Ihr Songwriting wurde sogar noch ausgefeilter, als Sam erst mal herausgefunden hatte, wie man selbst die schmerzvollsten Erfahrungen und die persönlichsten Dinge in Songs verwandelt – so geschehen auf "The Business" oder auch "Free and Lonely" von ihrer "The Reason"-EP (2014), zwei Songs, in denen er sich universellen Themen wie der Flucht vor der eigenen Vergangenheit und dem Erreichen persönlicher Ziele widmete. Auf "VHS" geht er sogar noch einen Schritt weiter, wenn selbst die Scheidung der eigenen Eltern ("Unsteady") zum Thema wird – ein harter Schlag für die einst so perfekte Familienidylle, in der er und Casey aufgewachsen waren...

Parallel zu den EP-Veröffentlichungen sammelten die vier Jungs aus der Kleinstadt jede Menge Tour-Erfahrung, indem sie sich die Bühne ab sofort mit Bands wie Imagine Dragons, The Lumineers und Panic! At The Disco teilten. Angenehmer Nebeneffekt: Mit jeder Show verwandelte sich der einstige Fan-Mangel in das Gegenteil davon. 

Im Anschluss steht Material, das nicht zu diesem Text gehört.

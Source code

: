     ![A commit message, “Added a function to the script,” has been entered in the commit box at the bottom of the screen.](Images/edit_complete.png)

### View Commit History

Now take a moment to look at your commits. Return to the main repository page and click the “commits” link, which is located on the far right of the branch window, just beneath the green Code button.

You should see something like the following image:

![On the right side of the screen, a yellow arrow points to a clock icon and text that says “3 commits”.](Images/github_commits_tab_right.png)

Mit der Veröffentlichung von "VHS" schließt sich nun also der Kreis für X Ambassadors – allerdings mit einem Unterschied: Inzwischen haben sie genügend Selbstbewusstsein, um dieses Kapitel in Angriff zu nehmen. "Dieses Album vereint letztlich all das, woran wir seit der 7. Klasse gearbeitet haben", meint Sam. "Ich wollte den Leuten zeigen, wer wir sind: Eine Band aus Brüdern, aus besten Freunden, eine kleine Familie, die schon wahnsinnig viel zusammen durchlebt hat."

In einem der Interludes ("Y2K Time Capsule") stellt der Vater den beiden Harris-Brüdern die Frage, wo sie sich in 15 Jahren sehen würden. Die Antwort: "Ganz weit weg." Das war 1999, und jetzt, gut anderthalb Jahrzehnte später, haben Sam & Co ihre Stimme und ihren Sound gefunden, indem sie sich mit genau dieser Vergangenheit auseinandergesetzt haben. Er habe seinen Frieden gemacht mit Ithaca, sein Blick auf seine Heimat sei heute ein ganz anderer: "Ist schön da", sagt der Sänger abschließend über die Gegend, die bislang nur für ihre Schluchten, ihre Seen und ihr buntes Herbstlaub bekannt war – und nun auch dafür, dass sie X Ambassadors hervorgebracht hat. Anscheinend ist es doch ganz okay, ja sogar empfehlenswert, wieder nach Hause zurückzukehren.